The video selection for XGSP clients is explained in section 3.2.6. For H.323
terminals, H.323 console can make the video selection requests. When a video stream is
selected, H.323 console sends a VideoSourceSelection (Figure 3-9) message to XGSP
Session Server. When a new video stream is selected and the request is processed by
XGSP Session Server, H.323 terminal needs to be notified for this selection so that it can
refresh its incoming video stream. For this reason, XGSP Session Server sends a
VideoSwitch message as shown in Figure 3-16 to H.323 Gateway to notify H.323
terminal. Then H.323 Gateway notifies H.323 terminal to start video switching.
Figure 3-16: Representation of VideoSwitch XML message
3.3.2 Support for SIP Gateway
SIP Gateway is similar to H.323 Gateway. SIP does not support video streams, so
SIP clients are only capable of receiving and sending audio streams. Because of this
reason, SIP clients can only join XGSP audio sessions.
58
Figure 3-17: SIP client joining and leaving XGSP session
Since SIP is a simple text based protocol SIP Gateway can easily translate SIP
messages into XGSP messages in a straightforward way. When SIP Gateway receives an
INVITE request from SIP client, it sends a JoinSession message to XGSP Session Server
as in the case when H.323 Gateway sends the first JoinSession message to XGSP Session
Server, XGSP Session Server sends SessionSignalResponse to SIP Gateway specifying
session media description. SIP Gateway receives the media description of the SIP client
by parsing the SDP body in the INVITE message. If XGSP Session Server’s response is
OK, SIP Gateway sends another JoinSession message including an audio description of
the client. When an SIP client leaves the session by sending a BYE message to SIP
Gateway, SIP Gateway sends a LeaveSession message for the SIP client to the XGSP
59
Session Server. Then the XGSP Session Server unsubscribes the client from the audio
server’s AudioSession instance. This is illustrated in Figure 3-17.
3.4 Summary
In this chapter, we gave an overview of GlobalMMCS and explained its session
management unit, XGSP Session Server. XGSP Session Server implements XGSP
session management and conference control framework. It also manages media
processing units for joining and leaving clients. This chapter also explained the
interactions of XGSP Session Server with H.323 Gateway and SIP Gateway to describe
how H.323 terminals and SIP clients join and leave XGSP sessions.
60
Chapter 4
XGSP Streaming Gateway
In the previous chapter, we explained XGSP framework for videoconferencing
sessions. Videoconferencing systems provide a framework for send/receive audio and
video streams. Clients can receive and play audio and video streams in the session with
very little latency so that they can interact with each other. These clients usually require
high bandwidth so that they can send and receive streams at the same time.
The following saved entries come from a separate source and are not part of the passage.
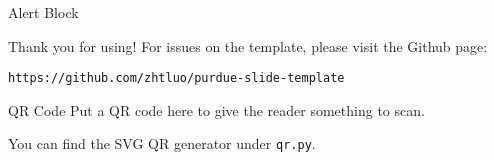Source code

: \documentclass{purdue-poster}
\begin{document}
\begin{frame}{}
\begin{columns}[c]
\begin{column}{.48\linewidth}
\begin{alertblock}{Alert Block}
    \bigskip
    
    \lipsum[7]
    \end{alertblock}

    \begin{block}{Thank you for using!}
        For issues on the template, please visit the Github page:
        
        {\small\texttt{https://github.com/zhtluo/purdue-slide-template}\par}
    \end{block}

    \begin{block}{\large QR Code}
        Put a QR code here to give the reader something to scan.

        You can find the SVG QR generator under \texttt{qr.py}.

        \begin{figure}
            {\centering}
        \end{figure}
    \end{block}
    \end{column}
    \end{columns}
    \vfill
\end{frame}
\end{document}
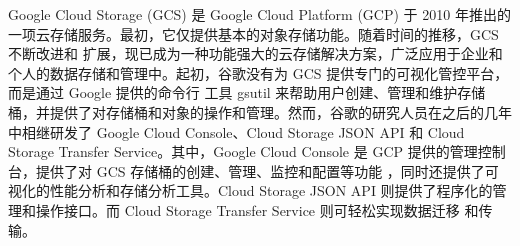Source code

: 


Google Cloud Storage (GCS) 是 Google Cloud Platform (GCP) 于 2010 年推出的一项云存储服务\cite{kongqinong2015keji}。最初，它仅提供基本的对象存储功能。随着时间的推移，GCS 不断改进和
扩展，现已成为一种功能强大的云存储解决方案，广泛应用于企业和个人的数据存储和管理中。起初，谷歌没有为 GCS 提供专门的可视化管控平台，而是通过 Google 提供的命令行
工具 gsutil 来帮助用户创建、管理和维护存储桶，并提供了对存储桶和对象的操作和管理。然而，谷歌的研究人员在之后的几年中相继研发了 Google Cloud Console、Cloud 
Storage JSON API 和 Cloud Storage Transfer Service。其中，Google Cloud Console 是 GCP 提供的管理控制台\cite{kong2015keji}，提供了对 GCS 存储桶的创建、管理、监控和配置等功能
，同时还提供了可视化的性能分析和存储分析工具。Cloud Storage JSON API 则提供了程序化的管理和操作接口。而 Cloud Storage Transfer Service 则可轻松实现数据迁移
和传输。

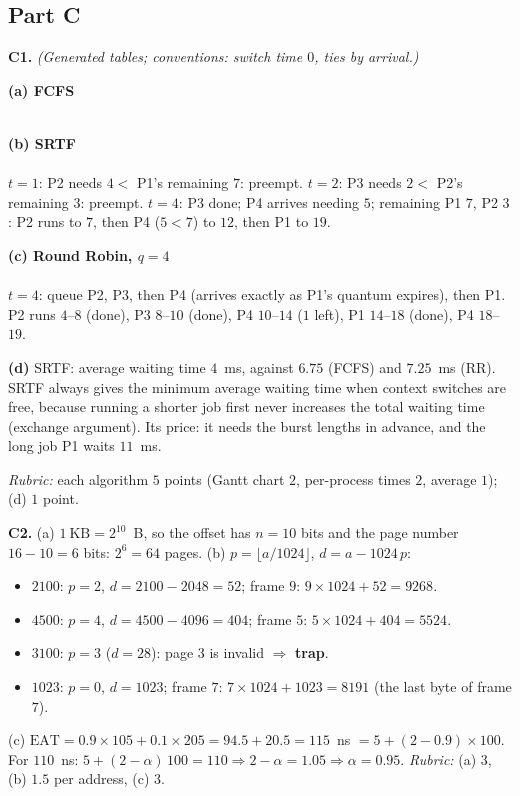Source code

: \documentclass[11pt,a4paper]{article}
\begin{document}
\subsection*{Part C}
\textbf{C1.} \textit{(Generated tables; conventions: switch time $0$, ties by arrival.)}

\textbf{(a) FCFS}\\[0.2em]
\\[0.3em]
{\small{}}

\textbf{(b) SRTF}\\[0.2em]
\\[0.3em]
$t=1$: P2 needs $4 <$ P1's remaining $7$: preempt. $t=2$: P3 needs $2 <$ P2's remaining $3$: preempt. $t=4$: P3 done; P4 arrives needing $5$; remaining P1 $7$, P2 $3$: P2 runs to $7$, then P4 ($5 < 7$) to $12$, then P1 to $19$.\\
{\small{}}

\textbf{(c) Round Robin, $q = 4$}\\[0.2em]
\\[0.3em]
$t=4$: queue P2, P3, then P4 (arrives exactly as P1's quantum expires), then P1. P2 runs $4$--$8$ (done), P3 $8$--$10$ (done), P4 $10$--$14$ ($1$ left), P1 $14$--$18$ (done), P4 $18$--$19$.\\
{\small{}}

\textbf{(d)} SRTF: average waiting time $4$~ms, against $6.75$ (FCFS) and $7.25$~ms (RR). SRTF always gives the minimum average waiting time when context switches are free, because running a shorter job first never increases the total waiting time (exchange argument). Its price: it needs the burst lengths in advance, and the long job P1 waits $11$~ms.

\textit{Rubric:} each algorithm $5$ points (Gantt chart $2$, per-process times $2$, average $1$); (d) $1$ point.

\textbf{C2.} (a) $1\ \text{KB} = 2^{10}$~B, so the offset has $n = 10$ bits and the page number $16 - 10 = 6$ bits: $2^{6} = 64$ pages.
(b) $p = \lfloor a/1024 \rfloor$, $d = a - 1024\,p$:
\begin{itemize}
  \item $2100$: $p = 2$, $d = 2100 - 2048 = 52$; frame $9$: $9 \times 1024 + 52 = 9268$.
  \item $4500$: $p = 4$, $d = 4500 - 4096 = 404$; frame $5$: $5 \times 1024 + 404 = 5524$.
  \item $3100$: $p = 3$ ($d = 28$): page $3$ is invalid $\Rightarrow$ \textbf{trap}.
  \item $1023$: $p = 0$, $d = 1023$; frame $7$: $7 \times 1024 + 1023 = 8191$ (the last byte of frame $7$).
\end{itemize}
(c) $\text{EAT} = 0.9 \times 105 + 0.1 \times 205 = 94.5 + 20.5 = 115$~ns $= 5 + (2 - 0.9)\times100$. For $110$~ns: $5 + (2-\alpha)\,100 = 110 \Rightarrow 2 - \alpha = 1.05 \Rightarrow \alpha = 0.95$.
\textit{Rubric:} (a) $3$, (b) $1.5$ per address, (c) $3$.
\end{document}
In this chapter, we explain XGSP Streaming Gateway which extends the XGSP
framework with a novel XGSP Streaming Gateway to deliver A/V streams in a session to
streaming media clients. We have developed Helix Streaming Engines to convert raw
data into RealNetworks Streaming formats. Helix Streaming Server [107] is used by
RealPlayers to receive those streams.
61
4.1 Streaming Gateway within XGSP and GlobalMMCS
Within the XML Based General Session Protocol (XGSP) conference control
framework, XGSP Streaming Gateway has been introduced and XGSP has been extended
with additional signaling protocols for Media-On-Demands systems to deliver the media
in real-time videoconferencing systems.
Streaming Gateway is implemented as part of GlobalMMCS to verify and refine
the extension we made to XGSP framework. The GlobalMMCS prototype system is
shown in Figure 4-1 with XGSP Streaming Gateway added to the system. Other gateways
and A/V processing components, such as the video mixer, audio mixer and image grabber
servers are also shown in Figure 4-1.
XGSP Streaming Gateway displays characteristics similar to H.323 / SIP
Gateways and A/V endpoints due to the streaming requirements. On one side, it extends
the control framework similar to H.323 / SIP Gateways because input signal of XGSP
Streaming Gateway is in XGSP format while output signals are in RTSP to negotiate with
Helix Server, but on the other side it is like A/V processing endpoint because it needs to
convert the received streams into RealStream format. Section 4.2 describes XGSP
Streaming Gateway more in detail.
62
Figure 4-1: XGSP prototype systems
4.2 XGSP Streaming Gateway
The implementation of XGSP Streaming Gateway is different from other
gateways, i.e. H.323 and SIP, because the requirements of RealStreaming clients are
different than the requirements of other clients in the system. H.323 and SIP gateways
transform communication signals from one format to XGSP messages or from XGSP
messages to another format. Also they hide some communication details from XGSP
Session Server. For example, H.323 is a complicated binary protocol because of the way
it’s implemented. The H.323 gateway transforms some H.323 binary messages into
XGSP messages and from XGSP messages to H.323 binary messages and also hides the
complexities from XGSP Session Server. XGSP Session Server only receives
information that it requires from an H.323 client and sends information that will be
63
needed by the client to join the session. Other signaling details are hidden from Session
Server. SIP uses text messages but it requires different format than XML. Both protocols
are signaling protocols and enable their clients to establish session and exchange streams.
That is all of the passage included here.